Check every line below, and copy those that include "differs".

--------

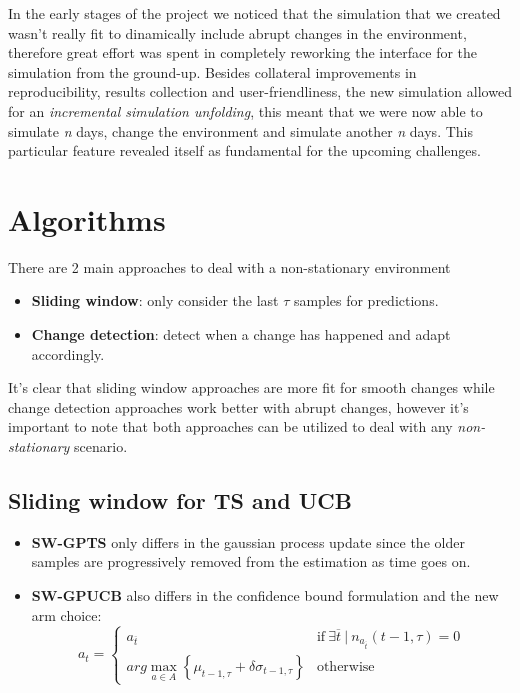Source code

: In the early stages of the project we noticed that the simulation that we created wasn't really fit to dinamically include abrupt changes in the environment, therefore great effort was spent in completely reworking the interface for the simulation from the ground-up.
Besides collateral improvements in reproducibility, results collection and user-friendliness, the new simulation allowed for an \textit{incremental simulation unfolding}, this meant that we were now able to simulate \textit{n} days, change the environment and simulate another \textit{n} days.
This particular feature revealed itself as fundamental for the upcoming challenges.

\section{Algorithms}
\label{sec:ns_demand_alg}

There are 2 main approaches to deal with a non-stationary environment

\begin{itemize}
    \item \textbf{Sliding window}: only consider the last $\tau$ samples for predictions.
    \item \textbf{Change detection}: detect when a change has happened and adapt accordingly.
\end{itemize}

It's clear that sliding window approaches are more fit for smooth changes while change detection approaches work better with abrupt changes, however it's important to note that both approaches can be utilized to deal with any \textit{non-stationary} scenario.

\subsection{Sliding window for TS and UCB}

\begin{itemize}
    \item \textbf{SW-GPTS} only differs in the gaussian process update since the older samples are progressively removed from the estimation as time goes on.
    \item \textbf{SW-GPUCB} also differs in the confidence bound formulation and the new arm choice:
        \begin{displaymath}
            a_t =
            \begin{cases}
                a_{\overline{t}} & \text{if} ~ \exists \overline{t} ~ | ~ n_{a_{\overline{t}}}(t-1, \tau) = 0 \\
                arg\max_{a \in A} \left\{ \mu_{t-1, \tau} + \delta \sigma_{t-1, \tau} \right\} & \text{otherwise}
            \end{cases}
        \end{displaymath}
\end{itemize}

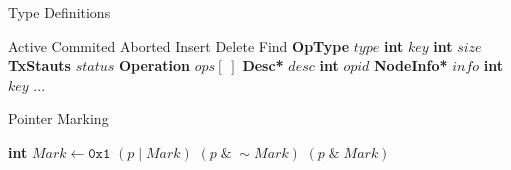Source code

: \documentclass[]{sig-alternate-05-2015}
\begin{document}
\vspace{-0.1in}
\begin{algorithm}[h]
    \caption{Type Definitions}
    \label{alg:nodestructure}
    \vspace{-0.2in}
    \begin{multicols}{2}
        \begin{algorithmic}[1]
            \State Active
            \State Commited
            \State Aborted
            \EndEnum
            \State Insert
            \State Delete
            \State Find
            \EndEnum
            \State \textbf{OpType} $type$
            \State \textbf{int} $key$
            \EndStruct
            \State \textbf{int} $size$
            \State \textbf{TxStauts} $status$
            \State \textbf{Operation} $ops[\;]$
            \EndStruct
            \State \textbf{Desc*} $desc$
            \State \textbf{int} $opid$
            \EndStruct
            \State \textbf{NodeInfo*} $info$
            \State \textbf{int} $key$
            \State ...
            \EndStruct
            \end{algorithmic}
    \end{multicols}
    \vspace{-0.15in}
\end{algorithm}

\vspace{-0.2in}
\begin{algorithm}[h]
    \caption{Pointer Marking}
    \label{alg:pointermarking}
    \begin{algorithmic}[1]
        \State \textbf{int} $Mark \gets \texttt{0x1}$
         $(p\;|\;Mark)$
        \EndDefine
         $(p\;\&\;\sim Mark)$
        \EndDefine
         $(p\;\&\;Mark)$
        \EndDefine
    \end{algorithmic}
\end{algorithm}
\vspace{-0.2in}

\end{document}
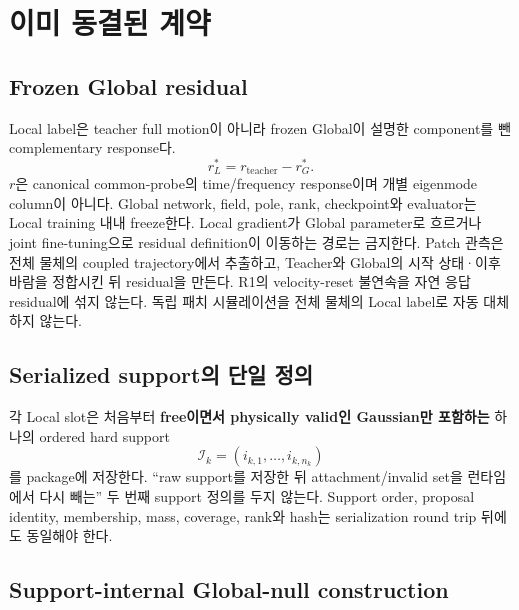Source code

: \documentclass[10pt,a4paper]{article}
\begin{document}
\section{이미 동결된 계약}
\label{sec:r5-chapter-3}

\subsection{Frozen Global residual}

Local label은 teacher full motion이 아니라 frozen Global이 설명한 component를 뺀 complementary response다.
\[
  r_L^*=r_{\mathrm{teacher}}-r_G^* .
\]
\(r\)은 canonical common-probe의 time/frequency response이며 개별 eigenmode column이 아니다.
Global network, field, pole, rank, checkpoint와 evaluator는 Local training 내내 freeze한다.
Local gradient가 Global parameter로 흐르거나 joint fine-tuning으로 residual definition이 이동하는 경로는 금지한다.
Patch 관측은 전체 물체의 coupled trajectory에서 추출하고, Teacher와 Global의 시작 상태·이후 바람을
정합시킨 뒤 residual을 만든다. R1의 velocity-reset 불연속을 자연 응답 residual에 섞지 않는다.
독립 패치 시뮬레이션을 전체 물체의 Local label로 자동 대체하지 않는다.

\subsection{Serialized support의 단일 정의}

각 Local slot은 처음부터 \textbf{free이면서 physically valid인 Gaussian만 포함하는}
하나의 ordered hard support
\[
  \mathcal I_k=(i_{k,1},\ldots,i_{k,n_k})
\]
를 package에 저장한다. ``raw support를 저장한 뒤 attachment/invalid set을 런타임에서 다시 빼는''
두 번째 support 정의를 두지 않는다. Support order, proposal identity, membership, mass, coverage,
rank와 hash는 serialization round trip 뒤에도 동일해야 한다.

\subsection{Support-internal Global-null construction}
\end{document}
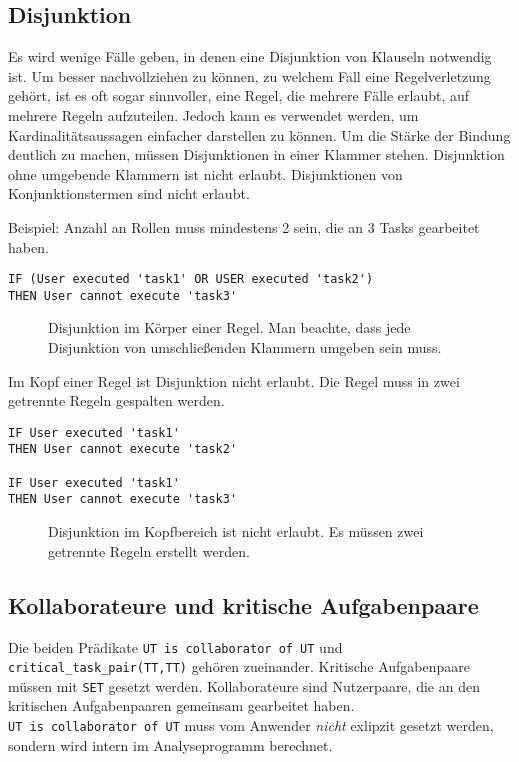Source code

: \subsection{Disjunktion}
\label{sec:disjunction}
Es wird wenige Fälle geben, in denen eine Disjunktion von Klauseln notwendig ist. Um besser nachvollziehen zu können, zu welchem Fall eine Regelverletzung gehört, ist es oft sogar sinnvoller, eine Regel, die mehrere Fälle erlaubt, auf mehrere Regeln aufzuteilen. Jedoch kann es verwendet werden, um Kardinalitätsaussagen einfacher darstellen zu können. Um die Stärke der Bindung deutlich zu machen, müssen Disjunktionen in einer Klammer stehen. Disjunktion ohne umgebende Klammern ist nicht erlaubt. Disjunktionen von Konjunktionstermen sind nicht erlaubt.

Beispiel: Anzahl an Rollen muss mindestens 2 sein, die an 3 Tasks gearbeitet haben.

\begin{verbatim}
IF (User executed 'task1' OR USER executed 'task2')
THEN User cannot execute 'task3'
\end{verbatim}
\begin{figure}[!h]
\caption{Disjunktion im Körper einer Regel. Man beachte, dass jede Disjunktion von umschließenden Klammern umgeben sein muss.}
\label{fig:disjunction1}
\end{figure}

Im Kopf einer Regel ist Disjunktion nicht erlaubt. Die Regel muss in zwei getrennte Regeln gespalten werden.

\begin{verbatim}
IF User executed 'task1'
THEN User cannot execute 'task2'

IF User executed 'task1'
THEN User cannot execute 'task3'
\end{verbatim}
\begin{figure}[!h]
\caption{Disjunktion im Kopfbereich ist nicht erlaubt. Es müssen zwei getrennte Regeln erstellt werden.}
\label{fig:disjunction2}
\end{figure}

\subsection{Kollaborateure und kritische Aufgabenpaare}
Die beiden Prädikate \texttt{UT is collaborator of UT} und \texttt{critical\_task\_pair(TT,TT)} gehören zueinander.
Kritische Aufgabenpaare müssen mit \texttt{SET} gesetzt werden. Kollaborateure sind Nutzerpaare, die an den kritischen Aufgabenpaaren gemeinsam gearbeitet haben.
\\\texttt{UT is collaborator of UT} muss vom Anwender \textit{nicht} exlipzit gesetzt werden, sondern wird intern im Analyseprogramm berechnet. 

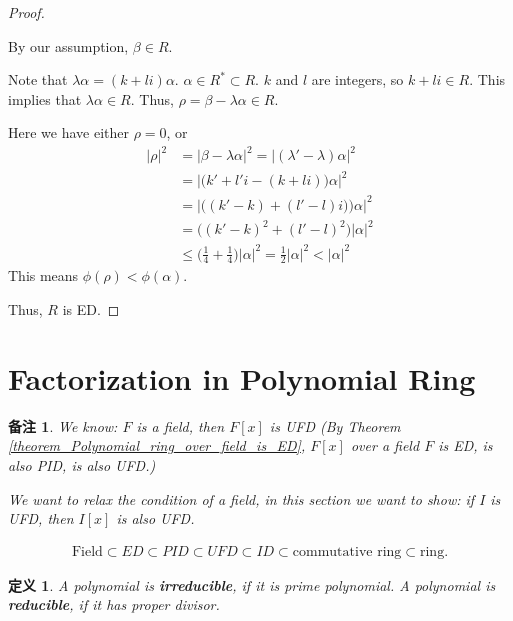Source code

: \documentclass[utf8]{ctexbook}
\newtheorem{definition}{定义}[section]
\newtheorem{memo}{备注}[section]
\begin{document}
\begin{proof}
\begin{enumerate}
{By our assumption, $\beta \in R$.

Note that $\lambda \alpha = (k + l i) \alpha$. $\alpha \in R^* \subset R$. $k$ and $l$ are integers, so $k + l i \in R$. This implies that $\lambda \alpha \in R$. Thus, $ \rho = \beta - \lambda \alpha \in R $.

Here we have either $\rho =0$, or 
\begin{align*}
| \rho |^2 & = | \beta - \lambda \alpha |^2 = | (\lambda' - \lambda) \alpha |^2 \\
& = | \Big( k' + l' i - (k + l i) \Big) \alpha |^2 \\
& = | \Big( (k' - k) + (l' - l) i) \Big) \alpha |^2 \\
& = \Big( (k' - k)^2 + (l' - l)^2 \Big) | \alpha|^2 \\
& \leq \Big( \frac{1}{4} + \frac{1}{4} \Big) | \alpha|^2 = \frac{1}{2} | \alpha|^2  < | \alpha|^2 
\end{align*}
This means $\phi(\rho) < \phi(\alpha)$.
}
\end{enumerate}

Thus, $R$ is ED.

\end{proof}

\section{Factorization in Polynomial Ring}

\begin{memo}
We know: $F$ is a field, then $F[x]$ is UFD (By Theorem \ref{theorem_Polynomial_ring_over_field_is_ED}, $F[x]$ over a field $F$ is ED, is also PID, is also UFD.)

We want to relax the condition of a field, in this section we want to show: if $I$ is UFD, then $I[x]$ is also UFD.

\begin{align*}
\mbox{Field} \subset ED \subset PID \subset UFD \subset ID \subset \mbox{commutative ring} \subset \mbox{ring} .
\end{align*}

\end{memo}

\begin{definition}
A polynomial is \textbf{irreducible}, if it is prime polynomial. A polynomial is \textbf{reducible}, if it has proper divisor.
\end{definition}
\end{document}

--------

## ANSWER TO THIS TASK:
    \item \textbf{SW-GPTS} only differs in the gaussian process update since the older samples are progressively removed from the estimation as time goes on.
    \item \textbf{SW-GPUCB} also differs in the confidence bound formulation and the new arm choice:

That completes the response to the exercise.